# DIRECTIONS FOR THIS TASK:
The number needed is how many lines of the data hold the string "ahref". Give that number and nothing more.

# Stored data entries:
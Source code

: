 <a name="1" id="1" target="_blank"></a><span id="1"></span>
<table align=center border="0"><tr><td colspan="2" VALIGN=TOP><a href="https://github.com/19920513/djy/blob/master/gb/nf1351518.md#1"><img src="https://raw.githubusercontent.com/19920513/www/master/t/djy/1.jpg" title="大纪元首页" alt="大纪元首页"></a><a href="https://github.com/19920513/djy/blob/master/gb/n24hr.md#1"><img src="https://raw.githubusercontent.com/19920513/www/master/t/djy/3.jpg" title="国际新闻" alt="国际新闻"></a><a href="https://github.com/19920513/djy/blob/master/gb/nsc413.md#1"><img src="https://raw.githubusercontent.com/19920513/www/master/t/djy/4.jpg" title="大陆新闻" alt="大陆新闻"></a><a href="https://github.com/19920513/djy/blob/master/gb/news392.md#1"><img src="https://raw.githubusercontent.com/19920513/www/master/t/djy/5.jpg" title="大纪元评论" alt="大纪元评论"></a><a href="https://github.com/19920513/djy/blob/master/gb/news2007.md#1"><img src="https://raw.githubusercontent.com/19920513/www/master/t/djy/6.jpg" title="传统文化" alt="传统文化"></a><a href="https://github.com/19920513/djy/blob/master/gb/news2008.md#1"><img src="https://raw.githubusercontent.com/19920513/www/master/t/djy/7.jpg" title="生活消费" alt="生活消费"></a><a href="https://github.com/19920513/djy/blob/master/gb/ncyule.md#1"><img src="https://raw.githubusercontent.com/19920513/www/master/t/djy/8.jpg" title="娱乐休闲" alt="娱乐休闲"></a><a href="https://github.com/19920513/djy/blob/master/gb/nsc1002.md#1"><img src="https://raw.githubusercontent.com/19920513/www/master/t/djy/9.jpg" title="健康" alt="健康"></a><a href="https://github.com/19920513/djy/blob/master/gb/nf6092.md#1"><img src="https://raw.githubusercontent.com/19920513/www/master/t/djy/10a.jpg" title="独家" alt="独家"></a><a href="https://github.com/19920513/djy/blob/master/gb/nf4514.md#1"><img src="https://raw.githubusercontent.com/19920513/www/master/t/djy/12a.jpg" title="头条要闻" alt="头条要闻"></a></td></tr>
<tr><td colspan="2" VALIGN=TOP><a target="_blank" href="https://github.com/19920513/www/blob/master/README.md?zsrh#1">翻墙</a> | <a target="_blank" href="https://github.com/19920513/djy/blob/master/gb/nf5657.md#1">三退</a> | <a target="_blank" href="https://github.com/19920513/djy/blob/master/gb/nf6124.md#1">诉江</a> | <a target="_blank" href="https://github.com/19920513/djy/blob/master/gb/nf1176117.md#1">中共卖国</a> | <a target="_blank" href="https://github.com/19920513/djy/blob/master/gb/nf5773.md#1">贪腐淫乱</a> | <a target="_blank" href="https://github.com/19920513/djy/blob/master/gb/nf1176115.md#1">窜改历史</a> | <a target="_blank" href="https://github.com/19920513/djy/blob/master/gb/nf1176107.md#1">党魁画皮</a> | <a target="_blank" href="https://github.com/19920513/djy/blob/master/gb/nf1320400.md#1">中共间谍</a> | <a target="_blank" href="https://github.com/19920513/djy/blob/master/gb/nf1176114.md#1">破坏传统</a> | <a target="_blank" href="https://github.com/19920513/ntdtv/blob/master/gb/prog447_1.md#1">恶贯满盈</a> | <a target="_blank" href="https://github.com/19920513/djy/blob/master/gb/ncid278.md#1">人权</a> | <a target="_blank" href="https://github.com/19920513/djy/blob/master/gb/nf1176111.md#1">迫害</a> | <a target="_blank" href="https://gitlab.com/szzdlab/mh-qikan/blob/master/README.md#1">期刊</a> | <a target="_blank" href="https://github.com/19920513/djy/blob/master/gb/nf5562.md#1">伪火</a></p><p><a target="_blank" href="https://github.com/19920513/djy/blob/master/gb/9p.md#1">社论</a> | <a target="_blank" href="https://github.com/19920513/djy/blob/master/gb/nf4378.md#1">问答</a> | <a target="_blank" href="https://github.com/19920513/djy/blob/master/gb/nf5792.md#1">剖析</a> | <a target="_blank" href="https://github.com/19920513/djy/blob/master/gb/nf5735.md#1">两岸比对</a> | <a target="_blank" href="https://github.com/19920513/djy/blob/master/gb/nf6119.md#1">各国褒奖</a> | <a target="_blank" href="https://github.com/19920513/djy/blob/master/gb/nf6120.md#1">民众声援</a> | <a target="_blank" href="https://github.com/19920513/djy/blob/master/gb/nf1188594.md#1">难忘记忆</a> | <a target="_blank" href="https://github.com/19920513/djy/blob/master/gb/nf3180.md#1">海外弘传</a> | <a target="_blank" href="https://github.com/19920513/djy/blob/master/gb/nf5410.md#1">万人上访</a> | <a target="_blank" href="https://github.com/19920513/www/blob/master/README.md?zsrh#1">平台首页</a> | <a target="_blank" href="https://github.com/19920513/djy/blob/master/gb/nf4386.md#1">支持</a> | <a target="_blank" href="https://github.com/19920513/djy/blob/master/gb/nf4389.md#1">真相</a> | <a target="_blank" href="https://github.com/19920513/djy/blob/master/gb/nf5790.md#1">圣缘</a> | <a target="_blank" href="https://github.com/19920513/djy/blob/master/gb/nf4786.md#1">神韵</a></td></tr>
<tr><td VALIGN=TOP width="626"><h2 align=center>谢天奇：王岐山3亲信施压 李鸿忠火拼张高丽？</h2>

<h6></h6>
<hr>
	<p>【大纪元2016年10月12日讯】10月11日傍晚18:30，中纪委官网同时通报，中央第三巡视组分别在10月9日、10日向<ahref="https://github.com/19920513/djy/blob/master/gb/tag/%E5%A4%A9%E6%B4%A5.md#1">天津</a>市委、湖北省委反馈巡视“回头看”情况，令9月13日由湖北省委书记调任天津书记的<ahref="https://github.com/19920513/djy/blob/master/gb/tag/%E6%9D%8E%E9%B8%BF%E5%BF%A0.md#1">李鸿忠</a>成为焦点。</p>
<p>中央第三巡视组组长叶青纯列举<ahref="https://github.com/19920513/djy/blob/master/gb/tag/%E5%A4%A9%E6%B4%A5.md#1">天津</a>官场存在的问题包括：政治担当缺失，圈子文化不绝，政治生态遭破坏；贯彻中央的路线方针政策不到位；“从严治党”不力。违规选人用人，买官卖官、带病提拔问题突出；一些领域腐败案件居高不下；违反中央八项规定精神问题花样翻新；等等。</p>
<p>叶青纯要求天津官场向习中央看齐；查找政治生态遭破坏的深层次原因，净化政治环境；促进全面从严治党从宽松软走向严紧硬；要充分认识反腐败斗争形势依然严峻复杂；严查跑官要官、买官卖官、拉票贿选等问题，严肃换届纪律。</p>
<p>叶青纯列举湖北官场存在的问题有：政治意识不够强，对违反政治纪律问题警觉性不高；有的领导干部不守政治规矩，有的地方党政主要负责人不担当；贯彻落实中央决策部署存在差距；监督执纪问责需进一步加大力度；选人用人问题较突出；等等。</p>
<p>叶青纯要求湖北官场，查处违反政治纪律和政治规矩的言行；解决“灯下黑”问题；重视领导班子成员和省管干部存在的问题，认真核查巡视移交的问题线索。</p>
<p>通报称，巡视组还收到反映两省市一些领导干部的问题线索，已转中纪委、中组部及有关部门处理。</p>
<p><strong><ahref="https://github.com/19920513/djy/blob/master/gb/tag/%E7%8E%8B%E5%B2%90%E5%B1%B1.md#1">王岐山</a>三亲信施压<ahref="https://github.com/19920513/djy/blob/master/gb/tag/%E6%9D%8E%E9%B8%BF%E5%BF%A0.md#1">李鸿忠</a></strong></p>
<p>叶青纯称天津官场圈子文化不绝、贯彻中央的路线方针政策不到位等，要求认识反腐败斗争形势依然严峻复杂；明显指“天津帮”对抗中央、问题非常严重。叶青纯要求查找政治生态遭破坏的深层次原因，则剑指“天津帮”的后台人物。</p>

# EXERCISE SOLUTION:
3